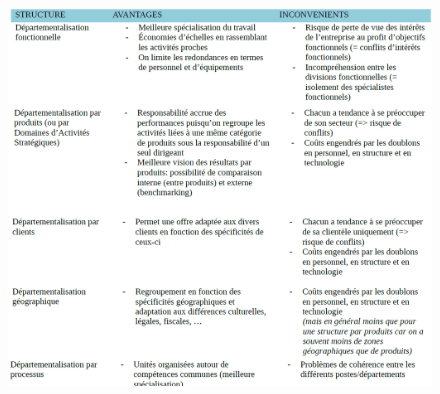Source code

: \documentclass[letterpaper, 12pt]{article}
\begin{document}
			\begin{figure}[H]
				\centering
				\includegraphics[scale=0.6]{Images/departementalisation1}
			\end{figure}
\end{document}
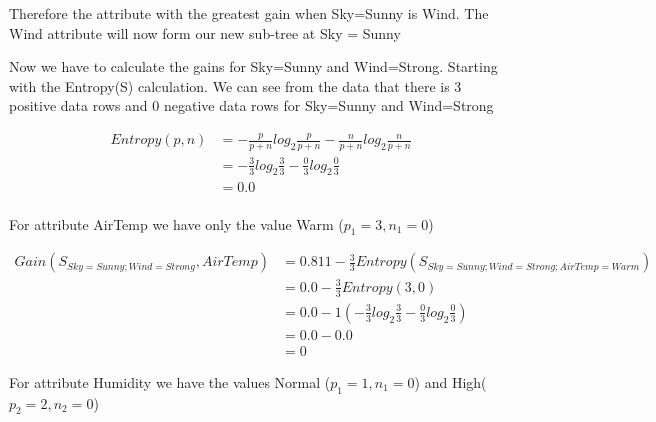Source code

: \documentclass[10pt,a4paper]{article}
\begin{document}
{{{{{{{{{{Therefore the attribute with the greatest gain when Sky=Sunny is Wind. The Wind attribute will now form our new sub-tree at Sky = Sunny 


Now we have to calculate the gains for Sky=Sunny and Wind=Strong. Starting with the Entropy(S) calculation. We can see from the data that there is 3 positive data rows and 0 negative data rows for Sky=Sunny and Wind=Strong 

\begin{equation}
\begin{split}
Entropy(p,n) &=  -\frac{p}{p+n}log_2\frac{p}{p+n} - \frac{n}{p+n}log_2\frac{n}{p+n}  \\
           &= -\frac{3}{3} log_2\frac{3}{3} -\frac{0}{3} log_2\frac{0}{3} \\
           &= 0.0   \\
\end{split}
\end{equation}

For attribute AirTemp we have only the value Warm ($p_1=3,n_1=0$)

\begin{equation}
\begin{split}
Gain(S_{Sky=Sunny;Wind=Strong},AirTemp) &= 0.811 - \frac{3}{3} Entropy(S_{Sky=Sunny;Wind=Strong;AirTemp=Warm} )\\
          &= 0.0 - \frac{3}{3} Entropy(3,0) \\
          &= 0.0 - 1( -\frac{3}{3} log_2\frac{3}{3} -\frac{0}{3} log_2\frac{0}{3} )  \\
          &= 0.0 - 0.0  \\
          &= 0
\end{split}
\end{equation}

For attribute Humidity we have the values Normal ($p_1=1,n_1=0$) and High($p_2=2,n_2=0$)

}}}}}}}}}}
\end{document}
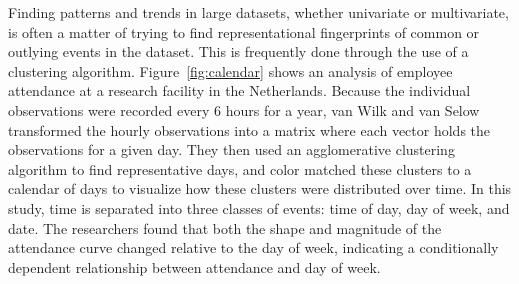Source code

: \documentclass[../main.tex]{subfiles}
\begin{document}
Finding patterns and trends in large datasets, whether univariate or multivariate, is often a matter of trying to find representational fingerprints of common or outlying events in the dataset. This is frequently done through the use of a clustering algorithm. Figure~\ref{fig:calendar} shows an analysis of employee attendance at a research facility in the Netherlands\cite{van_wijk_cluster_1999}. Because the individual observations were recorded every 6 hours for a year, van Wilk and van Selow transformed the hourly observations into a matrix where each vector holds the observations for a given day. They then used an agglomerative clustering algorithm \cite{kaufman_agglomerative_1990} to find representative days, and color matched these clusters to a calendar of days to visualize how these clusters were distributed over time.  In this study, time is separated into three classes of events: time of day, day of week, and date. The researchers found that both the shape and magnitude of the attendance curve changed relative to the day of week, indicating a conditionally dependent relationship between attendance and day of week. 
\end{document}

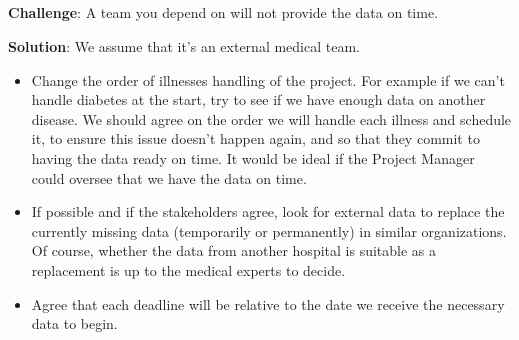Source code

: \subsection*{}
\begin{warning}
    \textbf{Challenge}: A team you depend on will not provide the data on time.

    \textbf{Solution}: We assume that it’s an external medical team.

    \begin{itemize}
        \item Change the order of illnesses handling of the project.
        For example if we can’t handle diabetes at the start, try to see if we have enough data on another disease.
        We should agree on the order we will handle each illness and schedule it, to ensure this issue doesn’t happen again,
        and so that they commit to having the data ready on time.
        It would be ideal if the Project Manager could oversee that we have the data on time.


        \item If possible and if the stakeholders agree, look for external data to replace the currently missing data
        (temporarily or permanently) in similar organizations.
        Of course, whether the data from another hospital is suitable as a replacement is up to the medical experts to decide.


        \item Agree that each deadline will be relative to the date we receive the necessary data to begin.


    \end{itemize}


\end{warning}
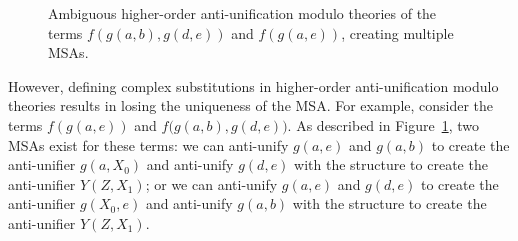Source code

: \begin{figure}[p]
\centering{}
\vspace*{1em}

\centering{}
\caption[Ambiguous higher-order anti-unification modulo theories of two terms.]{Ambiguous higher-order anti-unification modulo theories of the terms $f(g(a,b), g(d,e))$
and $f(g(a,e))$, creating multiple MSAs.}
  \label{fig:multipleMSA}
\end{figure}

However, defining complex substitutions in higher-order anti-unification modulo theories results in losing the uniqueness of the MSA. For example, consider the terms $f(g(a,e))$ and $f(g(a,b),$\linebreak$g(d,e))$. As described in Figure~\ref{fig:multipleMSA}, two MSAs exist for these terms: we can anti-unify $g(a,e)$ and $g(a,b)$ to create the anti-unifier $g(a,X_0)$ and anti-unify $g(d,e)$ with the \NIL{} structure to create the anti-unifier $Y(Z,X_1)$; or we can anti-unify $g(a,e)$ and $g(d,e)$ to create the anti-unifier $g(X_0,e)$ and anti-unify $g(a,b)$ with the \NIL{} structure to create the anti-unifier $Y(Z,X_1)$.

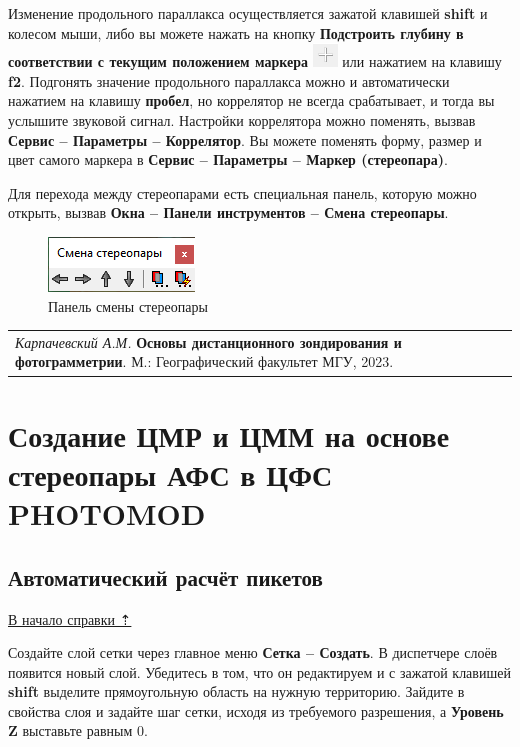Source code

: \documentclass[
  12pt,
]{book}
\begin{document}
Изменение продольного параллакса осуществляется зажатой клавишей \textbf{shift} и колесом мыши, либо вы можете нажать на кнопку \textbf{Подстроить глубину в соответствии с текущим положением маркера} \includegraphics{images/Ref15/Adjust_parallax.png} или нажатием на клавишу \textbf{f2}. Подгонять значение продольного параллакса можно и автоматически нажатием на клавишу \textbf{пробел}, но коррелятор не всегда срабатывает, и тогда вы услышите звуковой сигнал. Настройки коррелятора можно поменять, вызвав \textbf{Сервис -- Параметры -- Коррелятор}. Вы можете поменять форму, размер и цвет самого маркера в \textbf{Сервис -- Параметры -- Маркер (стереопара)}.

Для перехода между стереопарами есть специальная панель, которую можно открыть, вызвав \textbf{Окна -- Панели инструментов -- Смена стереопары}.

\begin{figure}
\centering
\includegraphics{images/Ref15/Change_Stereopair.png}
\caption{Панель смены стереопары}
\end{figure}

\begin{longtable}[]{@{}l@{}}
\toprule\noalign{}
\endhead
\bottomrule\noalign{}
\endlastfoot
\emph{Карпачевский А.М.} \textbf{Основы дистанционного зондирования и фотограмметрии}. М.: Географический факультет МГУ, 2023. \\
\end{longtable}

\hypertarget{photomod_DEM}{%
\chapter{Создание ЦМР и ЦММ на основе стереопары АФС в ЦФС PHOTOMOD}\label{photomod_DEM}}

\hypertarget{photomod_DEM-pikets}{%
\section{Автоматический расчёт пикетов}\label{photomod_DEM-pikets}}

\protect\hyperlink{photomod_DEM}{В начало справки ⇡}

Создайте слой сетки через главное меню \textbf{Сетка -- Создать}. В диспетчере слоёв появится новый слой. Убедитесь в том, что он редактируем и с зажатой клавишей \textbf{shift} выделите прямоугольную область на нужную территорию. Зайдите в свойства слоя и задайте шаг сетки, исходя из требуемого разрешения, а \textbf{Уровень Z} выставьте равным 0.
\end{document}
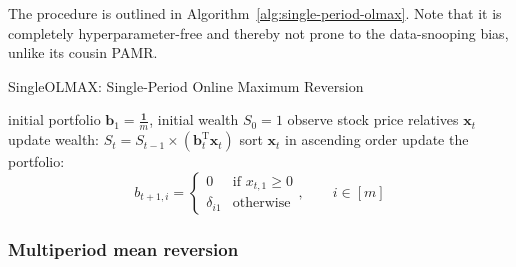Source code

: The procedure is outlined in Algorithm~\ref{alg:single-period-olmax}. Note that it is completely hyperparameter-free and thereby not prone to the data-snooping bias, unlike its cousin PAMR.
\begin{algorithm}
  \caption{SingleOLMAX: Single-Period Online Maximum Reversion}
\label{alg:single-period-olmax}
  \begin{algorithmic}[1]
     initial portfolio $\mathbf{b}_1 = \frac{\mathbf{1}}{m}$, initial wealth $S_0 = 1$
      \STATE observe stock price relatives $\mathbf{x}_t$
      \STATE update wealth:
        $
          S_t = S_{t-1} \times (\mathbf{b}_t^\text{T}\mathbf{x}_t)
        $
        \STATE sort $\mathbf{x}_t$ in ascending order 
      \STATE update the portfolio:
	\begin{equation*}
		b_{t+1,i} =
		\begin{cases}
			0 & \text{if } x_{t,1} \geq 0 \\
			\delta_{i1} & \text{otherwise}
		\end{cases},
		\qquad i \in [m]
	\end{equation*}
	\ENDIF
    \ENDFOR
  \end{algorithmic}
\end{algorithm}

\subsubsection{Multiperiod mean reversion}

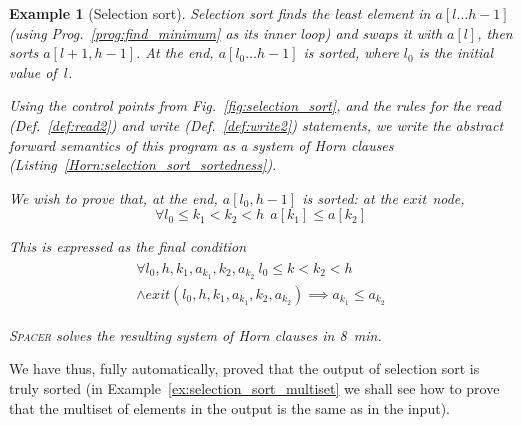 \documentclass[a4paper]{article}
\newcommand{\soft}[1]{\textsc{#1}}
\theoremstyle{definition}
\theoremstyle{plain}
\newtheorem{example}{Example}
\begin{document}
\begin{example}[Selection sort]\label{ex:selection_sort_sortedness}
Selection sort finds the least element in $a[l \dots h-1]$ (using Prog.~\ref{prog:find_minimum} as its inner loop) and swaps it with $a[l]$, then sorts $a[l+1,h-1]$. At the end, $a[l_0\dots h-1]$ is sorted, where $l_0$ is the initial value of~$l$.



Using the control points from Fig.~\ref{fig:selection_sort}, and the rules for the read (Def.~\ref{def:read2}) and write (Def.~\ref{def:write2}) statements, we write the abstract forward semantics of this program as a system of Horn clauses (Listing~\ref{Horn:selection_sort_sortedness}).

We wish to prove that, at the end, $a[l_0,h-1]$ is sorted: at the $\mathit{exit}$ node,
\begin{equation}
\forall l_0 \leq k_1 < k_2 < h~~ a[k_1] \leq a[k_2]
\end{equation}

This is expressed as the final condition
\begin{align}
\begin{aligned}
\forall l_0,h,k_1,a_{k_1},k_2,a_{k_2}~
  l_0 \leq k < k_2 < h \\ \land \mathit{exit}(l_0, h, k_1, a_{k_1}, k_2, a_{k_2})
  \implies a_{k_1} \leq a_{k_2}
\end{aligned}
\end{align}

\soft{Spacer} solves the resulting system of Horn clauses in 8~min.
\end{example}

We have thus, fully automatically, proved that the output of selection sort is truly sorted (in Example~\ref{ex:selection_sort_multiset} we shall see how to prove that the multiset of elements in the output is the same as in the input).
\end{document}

++++++++++++++++++++

• Work to be completed: Locate the word "update" in the records and collect each line it appears in.

• Task output:
      \STATE update wealth:
      \STATE update the portfolio:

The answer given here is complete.